%%

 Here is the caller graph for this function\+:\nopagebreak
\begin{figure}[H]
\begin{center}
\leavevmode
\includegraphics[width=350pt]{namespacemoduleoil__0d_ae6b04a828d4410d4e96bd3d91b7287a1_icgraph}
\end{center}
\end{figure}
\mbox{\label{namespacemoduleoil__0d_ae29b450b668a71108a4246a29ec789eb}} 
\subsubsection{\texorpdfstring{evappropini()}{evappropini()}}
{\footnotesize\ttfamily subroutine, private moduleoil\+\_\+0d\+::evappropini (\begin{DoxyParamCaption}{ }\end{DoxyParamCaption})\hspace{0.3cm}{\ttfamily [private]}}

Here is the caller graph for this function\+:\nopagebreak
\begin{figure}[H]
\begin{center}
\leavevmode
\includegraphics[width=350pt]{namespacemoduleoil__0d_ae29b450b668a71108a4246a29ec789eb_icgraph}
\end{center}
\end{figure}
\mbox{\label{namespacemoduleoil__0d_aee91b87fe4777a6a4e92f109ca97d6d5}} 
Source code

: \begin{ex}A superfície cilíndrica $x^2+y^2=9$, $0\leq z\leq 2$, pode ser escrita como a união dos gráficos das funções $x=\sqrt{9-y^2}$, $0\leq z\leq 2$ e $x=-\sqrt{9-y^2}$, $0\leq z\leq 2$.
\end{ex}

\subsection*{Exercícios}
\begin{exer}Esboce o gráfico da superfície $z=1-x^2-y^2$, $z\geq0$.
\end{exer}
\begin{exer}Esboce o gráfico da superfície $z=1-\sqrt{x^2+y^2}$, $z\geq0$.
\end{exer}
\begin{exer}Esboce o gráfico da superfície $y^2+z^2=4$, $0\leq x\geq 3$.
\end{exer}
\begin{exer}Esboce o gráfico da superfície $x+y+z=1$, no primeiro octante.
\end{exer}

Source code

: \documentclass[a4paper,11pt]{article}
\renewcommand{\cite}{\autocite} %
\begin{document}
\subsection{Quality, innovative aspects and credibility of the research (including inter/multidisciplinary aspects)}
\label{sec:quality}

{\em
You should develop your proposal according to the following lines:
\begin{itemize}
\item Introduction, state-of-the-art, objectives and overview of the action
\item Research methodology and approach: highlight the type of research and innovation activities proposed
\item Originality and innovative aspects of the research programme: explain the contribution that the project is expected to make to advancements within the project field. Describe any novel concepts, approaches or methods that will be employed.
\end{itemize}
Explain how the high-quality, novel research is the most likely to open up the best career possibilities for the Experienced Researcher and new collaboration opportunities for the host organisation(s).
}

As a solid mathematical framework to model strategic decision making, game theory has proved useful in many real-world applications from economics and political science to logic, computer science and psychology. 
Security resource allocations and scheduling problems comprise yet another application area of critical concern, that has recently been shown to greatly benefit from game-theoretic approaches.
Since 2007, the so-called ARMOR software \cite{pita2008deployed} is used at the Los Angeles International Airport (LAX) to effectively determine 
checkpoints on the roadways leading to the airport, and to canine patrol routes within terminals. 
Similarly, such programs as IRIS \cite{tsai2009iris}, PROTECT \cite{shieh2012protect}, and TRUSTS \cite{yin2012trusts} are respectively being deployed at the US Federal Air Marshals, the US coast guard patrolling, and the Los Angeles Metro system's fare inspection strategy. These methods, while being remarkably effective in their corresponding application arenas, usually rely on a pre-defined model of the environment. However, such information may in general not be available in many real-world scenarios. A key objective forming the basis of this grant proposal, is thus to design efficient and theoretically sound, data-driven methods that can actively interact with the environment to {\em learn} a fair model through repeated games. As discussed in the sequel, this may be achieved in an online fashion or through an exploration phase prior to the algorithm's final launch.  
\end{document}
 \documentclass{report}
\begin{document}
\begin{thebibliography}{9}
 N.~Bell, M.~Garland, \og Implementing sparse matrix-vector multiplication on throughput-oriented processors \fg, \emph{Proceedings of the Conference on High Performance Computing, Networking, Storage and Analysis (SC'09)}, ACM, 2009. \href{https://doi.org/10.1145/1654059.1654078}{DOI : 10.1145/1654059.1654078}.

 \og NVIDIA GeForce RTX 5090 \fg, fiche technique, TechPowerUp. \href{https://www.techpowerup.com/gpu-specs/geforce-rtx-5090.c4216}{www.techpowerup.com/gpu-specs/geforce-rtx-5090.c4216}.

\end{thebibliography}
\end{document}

%%

Every line that holds the word "documentclass" should be copied from the records.

: \documentclass[a4paper,11pt]{article}
 \documentclass{report}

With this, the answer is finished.